Saved entries:
★ ★ ★ ★

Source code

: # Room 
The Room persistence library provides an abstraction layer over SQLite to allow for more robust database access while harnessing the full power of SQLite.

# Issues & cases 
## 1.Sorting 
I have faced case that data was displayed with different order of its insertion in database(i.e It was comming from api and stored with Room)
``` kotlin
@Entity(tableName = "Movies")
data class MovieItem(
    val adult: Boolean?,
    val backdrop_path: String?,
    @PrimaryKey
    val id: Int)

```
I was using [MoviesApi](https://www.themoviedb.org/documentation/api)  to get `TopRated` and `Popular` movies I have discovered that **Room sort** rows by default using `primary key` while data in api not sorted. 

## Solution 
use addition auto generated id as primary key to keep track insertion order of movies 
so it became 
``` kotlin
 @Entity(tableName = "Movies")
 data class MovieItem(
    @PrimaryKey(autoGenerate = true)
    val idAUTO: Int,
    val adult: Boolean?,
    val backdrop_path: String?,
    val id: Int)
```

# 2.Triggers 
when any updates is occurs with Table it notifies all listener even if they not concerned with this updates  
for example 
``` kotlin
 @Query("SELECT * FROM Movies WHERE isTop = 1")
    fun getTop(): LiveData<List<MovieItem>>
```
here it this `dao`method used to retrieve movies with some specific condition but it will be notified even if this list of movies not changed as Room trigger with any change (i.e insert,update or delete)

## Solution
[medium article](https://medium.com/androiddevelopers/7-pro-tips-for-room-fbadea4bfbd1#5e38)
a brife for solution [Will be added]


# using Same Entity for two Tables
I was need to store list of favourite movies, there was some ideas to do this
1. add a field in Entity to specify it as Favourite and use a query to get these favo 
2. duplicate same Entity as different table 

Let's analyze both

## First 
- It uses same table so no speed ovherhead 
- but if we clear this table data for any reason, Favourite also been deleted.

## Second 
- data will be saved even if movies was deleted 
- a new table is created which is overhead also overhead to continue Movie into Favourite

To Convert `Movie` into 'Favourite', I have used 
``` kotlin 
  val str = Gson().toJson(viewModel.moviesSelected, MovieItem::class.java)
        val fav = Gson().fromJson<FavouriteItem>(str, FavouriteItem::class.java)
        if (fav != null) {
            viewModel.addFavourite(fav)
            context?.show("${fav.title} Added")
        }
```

★ ★ ★ ★

-- Task statement --
Write out each line exactly, starting with the line that contains "Let's analyze both" and stopping after the last line of the data.

-- Response to the task --
Let's analyze both

## First 
- It uses same table so no speed ovherhead 
- but if we clear this table data for any reason, Favourite also been deleted.

## Second 
- data will be saved even if movies was deleted 
- a new table is created which is overhead also overhead to continue Movie into Favourite

To Convert `Movie` into 'Favourite', I have used 
``` kotlin 
  val str = Gson().toJson(viewModel.moviesSelected, MovieItem::class.java)
        val fav = Gson().fromJson<FavouriteItem>(str, FavouriteItem::class.java)
        if (fav != null) {
            viewModel.addFavourite(fav)
            context?.show("${fav.title} Added")
        }
```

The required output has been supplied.